**TASK OBJECTIVE**
Copy the entries below exactly. Images do not belong in the copy.

** DATASET EXCERPTS follows **

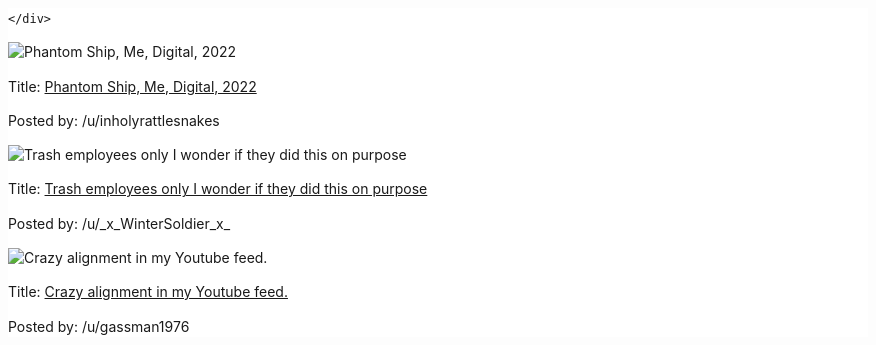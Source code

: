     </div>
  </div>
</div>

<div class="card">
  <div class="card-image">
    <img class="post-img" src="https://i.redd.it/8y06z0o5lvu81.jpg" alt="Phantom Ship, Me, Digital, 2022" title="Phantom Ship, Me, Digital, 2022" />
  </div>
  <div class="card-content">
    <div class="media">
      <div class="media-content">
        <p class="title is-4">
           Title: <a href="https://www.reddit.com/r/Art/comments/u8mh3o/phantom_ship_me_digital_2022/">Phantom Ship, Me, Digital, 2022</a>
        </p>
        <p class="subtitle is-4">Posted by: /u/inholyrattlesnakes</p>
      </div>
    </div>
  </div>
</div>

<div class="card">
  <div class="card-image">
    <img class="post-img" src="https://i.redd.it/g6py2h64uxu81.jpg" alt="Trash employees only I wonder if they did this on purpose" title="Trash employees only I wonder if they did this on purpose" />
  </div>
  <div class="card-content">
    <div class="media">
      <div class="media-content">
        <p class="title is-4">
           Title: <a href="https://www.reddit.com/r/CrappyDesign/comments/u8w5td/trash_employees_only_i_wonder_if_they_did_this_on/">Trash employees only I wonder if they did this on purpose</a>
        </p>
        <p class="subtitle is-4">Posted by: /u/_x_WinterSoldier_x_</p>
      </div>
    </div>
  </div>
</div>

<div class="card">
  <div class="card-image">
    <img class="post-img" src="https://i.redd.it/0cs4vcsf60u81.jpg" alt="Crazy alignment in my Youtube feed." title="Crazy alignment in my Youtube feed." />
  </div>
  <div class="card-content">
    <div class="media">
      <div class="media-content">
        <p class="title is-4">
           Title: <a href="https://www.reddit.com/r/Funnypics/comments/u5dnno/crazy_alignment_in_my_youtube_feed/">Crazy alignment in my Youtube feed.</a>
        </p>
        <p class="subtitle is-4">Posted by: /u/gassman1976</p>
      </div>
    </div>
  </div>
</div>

** End of DATASET EXCERPTS **

**SOLUTION TO THE EXERCISE**
Source code

:     </div>
  </div>
</div>

<div class="card">
  <div class="card-image">
    <img class="post-img" src="https://i.redd.it/8y06z0o5lvu81.jpg" alt="Phantom Ship, Me, Digital, 2022" title="Phantom Ship, Me, Digital, 2022" />
  </div>
  <div class="card-content">
    <div class="media">
      <div class="media-content">
        <p class="title is-4">
           Title: <a href="https://www.reddit.com/r/Art/comments/u8mh3o/phantom_ship_me_digital_2022/">Phantom Ship, Me, Digital, 2022</a>
        </p>
        <p class="subtitle is-4">Posted by: /u/inholyrattlesnakes</p>
      </div>
    </div>
  </div>
</div>

<div class="card">
  <div class="card-image">
    <img class="post-img" src="https://i.redd.it/g6py2h64uxu81.jpg" alt="Trash employees only I wonder if they did this on purpose" title="Trash employees only I wonder if they did this on purpose" />
  </div>
  <div class="card-content">
    <div class="media">
      <div class="media-content">
        <p class="title is-4">
           Title: <a href="https://www.reddit.com/r/CrappyDesign/comments/u8w5td/trash_employees_only_i_wonder_if_they_did_this_on/">Trash employees only I wonder if they did this on purpose</a>
        </p>
        <p class="subtitle is-4">Posted by: /u/_x_WinterSoldier_x_</p>
      </div>
    </div>
  </div>
</div>

<div class="card">
  <div class="card-image">
    <img class="post-img" src="https://i.redd.it/0cs4vcsf60u81.jpg" alt="Crazy alignment in my Youtube feed." title="Crazy alignment in my Youtube feed." />
  </div>
  <div class="card-content">
    <div class="media">
      <div class="media-content">
        <p class="title is-4">
           Title: <a href="https://www.reddit.com/r/Funnypics/comments/u5dnno/crazy_alignment_in_my_youtube_feed/">Crazy alignment in my Youtube feed.</a>
        </p>
        <p class="subtitle is-4">Posted by: /u/gassman1976</p>
      </div>
    </div>
  </div>
</div>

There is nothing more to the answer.